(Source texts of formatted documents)
____

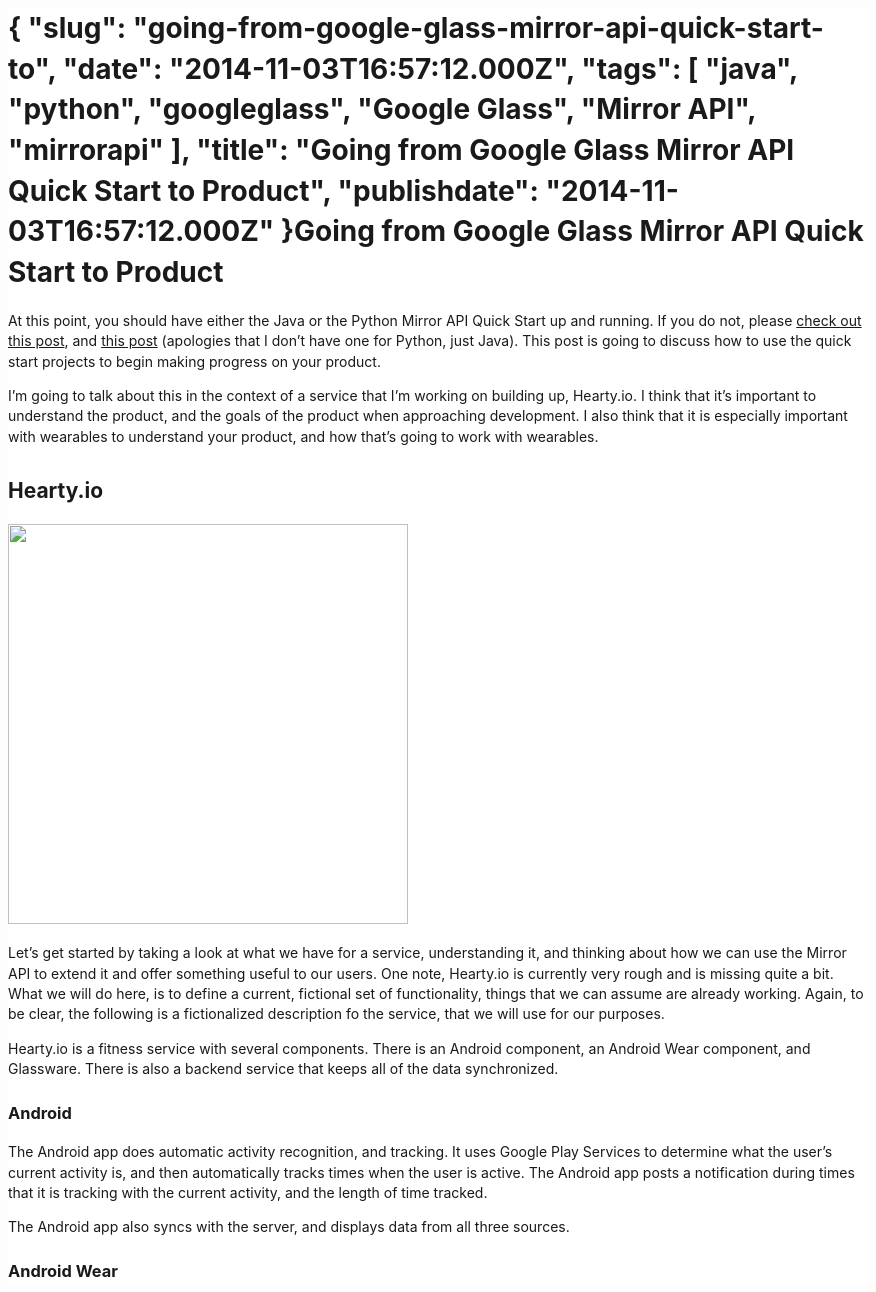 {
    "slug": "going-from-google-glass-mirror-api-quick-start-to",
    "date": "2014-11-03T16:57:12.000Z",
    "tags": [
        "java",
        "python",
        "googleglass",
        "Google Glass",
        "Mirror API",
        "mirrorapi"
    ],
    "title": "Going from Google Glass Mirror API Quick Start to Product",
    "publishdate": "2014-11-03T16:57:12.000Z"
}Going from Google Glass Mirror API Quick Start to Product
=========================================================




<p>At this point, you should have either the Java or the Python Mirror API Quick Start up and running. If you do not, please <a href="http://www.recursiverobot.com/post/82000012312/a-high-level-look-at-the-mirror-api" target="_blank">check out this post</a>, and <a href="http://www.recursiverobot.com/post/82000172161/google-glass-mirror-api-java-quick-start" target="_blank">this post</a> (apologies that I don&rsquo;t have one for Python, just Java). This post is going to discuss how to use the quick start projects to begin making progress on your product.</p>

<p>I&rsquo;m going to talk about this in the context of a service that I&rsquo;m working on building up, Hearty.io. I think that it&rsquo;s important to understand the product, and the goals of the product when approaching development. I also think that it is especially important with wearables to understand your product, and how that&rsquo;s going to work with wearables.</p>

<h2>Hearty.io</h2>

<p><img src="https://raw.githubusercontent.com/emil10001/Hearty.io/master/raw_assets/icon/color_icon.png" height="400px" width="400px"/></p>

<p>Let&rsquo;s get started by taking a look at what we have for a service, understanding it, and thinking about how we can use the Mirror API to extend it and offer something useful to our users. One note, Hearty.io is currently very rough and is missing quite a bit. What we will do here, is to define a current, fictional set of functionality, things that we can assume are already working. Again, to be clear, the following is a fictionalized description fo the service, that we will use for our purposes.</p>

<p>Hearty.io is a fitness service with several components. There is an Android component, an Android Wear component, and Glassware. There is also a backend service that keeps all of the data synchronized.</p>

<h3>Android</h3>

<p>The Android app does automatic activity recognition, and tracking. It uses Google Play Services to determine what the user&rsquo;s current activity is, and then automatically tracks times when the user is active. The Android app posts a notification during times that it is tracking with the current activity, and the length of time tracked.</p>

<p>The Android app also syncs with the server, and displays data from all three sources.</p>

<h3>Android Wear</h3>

____

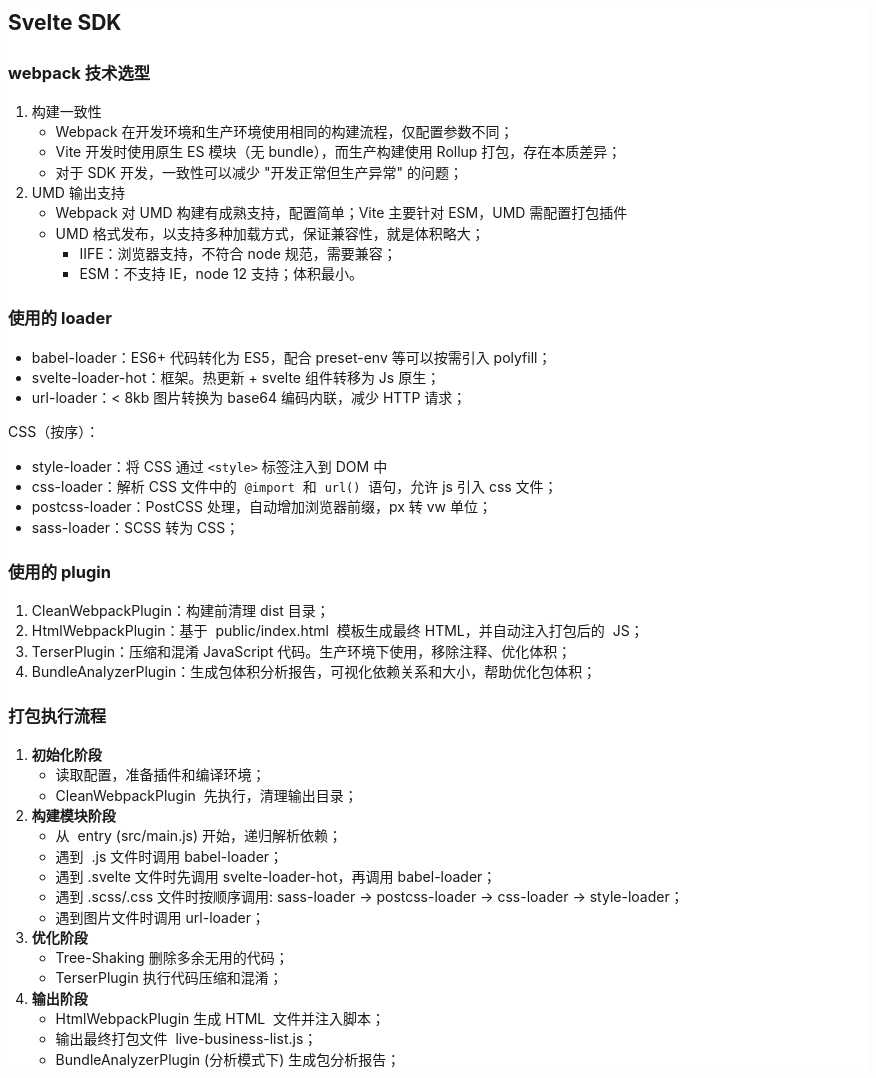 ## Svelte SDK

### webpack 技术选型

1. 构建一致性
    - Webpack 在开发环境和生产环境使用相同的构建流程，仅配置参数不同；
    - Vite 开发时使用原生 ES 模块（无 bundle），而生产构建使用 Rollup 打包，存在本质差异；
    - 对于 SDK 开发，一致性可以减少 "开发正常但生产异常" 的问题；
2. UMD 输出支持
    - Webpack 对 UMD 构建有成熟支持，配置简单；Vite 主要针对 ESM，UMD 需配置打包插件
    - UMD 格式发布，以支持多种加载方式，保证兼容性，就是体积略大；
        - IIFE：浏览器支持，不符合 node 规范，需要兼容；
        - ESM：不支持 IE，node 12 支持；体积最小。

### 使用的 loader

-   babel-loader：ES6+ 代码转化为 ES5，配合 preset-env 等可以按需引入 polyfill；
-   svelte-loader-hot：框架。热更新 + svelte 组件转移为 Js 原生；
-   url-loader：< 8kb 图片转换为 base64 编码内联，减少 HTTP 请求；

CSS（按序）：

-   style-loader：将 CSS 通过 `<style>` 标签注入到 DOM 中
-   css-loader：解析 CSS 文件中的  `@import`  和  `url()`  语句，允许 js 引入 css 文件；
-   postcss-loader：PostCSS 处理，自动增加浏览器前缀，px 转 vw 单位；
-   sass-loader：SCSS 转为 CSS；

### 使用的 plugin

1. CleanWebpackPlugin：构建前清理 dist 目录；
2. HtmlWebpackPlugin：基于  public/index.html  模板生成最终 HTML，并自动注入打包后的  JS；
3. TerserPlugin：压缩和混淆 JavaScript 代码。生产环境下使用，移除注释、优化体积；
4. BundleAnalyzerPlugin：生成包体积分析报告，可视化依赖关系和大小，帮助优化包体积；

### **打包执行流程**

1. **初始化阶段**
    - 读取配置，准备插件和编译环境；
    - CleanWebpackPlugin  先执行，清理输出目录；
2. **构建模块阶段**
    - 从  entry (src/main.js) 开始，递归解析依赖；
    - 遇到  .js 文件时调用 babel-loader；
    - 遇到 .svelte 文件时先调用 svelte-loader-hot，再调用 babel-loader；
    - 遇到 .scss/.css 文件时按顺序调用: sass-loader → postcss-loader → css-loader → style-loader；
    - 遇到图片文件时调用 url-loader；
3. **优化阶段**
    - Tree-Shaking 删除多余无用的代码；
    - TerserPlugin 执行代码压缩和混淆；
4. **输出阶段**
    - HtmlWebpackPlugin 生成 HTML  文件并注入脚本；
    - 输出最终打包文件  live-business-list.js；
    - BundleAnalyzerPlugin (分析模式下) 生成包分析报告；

____

## Exercise details
All lines in the data above from the one with "- 从  entry (src/main.js) 开始，递归解析依赖；" through the one with "- BundleAnalyzerPlugin (分析模式下) 生成包分析报告；" must be repeated exactly, and no others.

## Result below
    - 从  entry (src/main.js) 开始，递归解析依赖；
    - 遇到  .js 文件时调用 babel-loader；
    - 遇到 .svelte 文件时先调用 svelte-loader-hot，再调用 babel-loader；
    - 遇到 .scss/.css 文件时按顺序调用: sass-loader → postcss-loader → css-loader → style-loader；
    - 遇到图片文件时调用 url-loader；
3. **优化阶段**
    - Tree-Shaking 删除多余无用的代码；
    - TerserPlugin 执行代码压缩和混淆；
4. **输出阶段**
    - HtmlWebpackPlugin 生成 HTML  文件并注入脚本；
    - 输出最终打包文件  live-business-list.js；
    - BundleAnalyzerPlugin (分析模式下) 生成包分析报告；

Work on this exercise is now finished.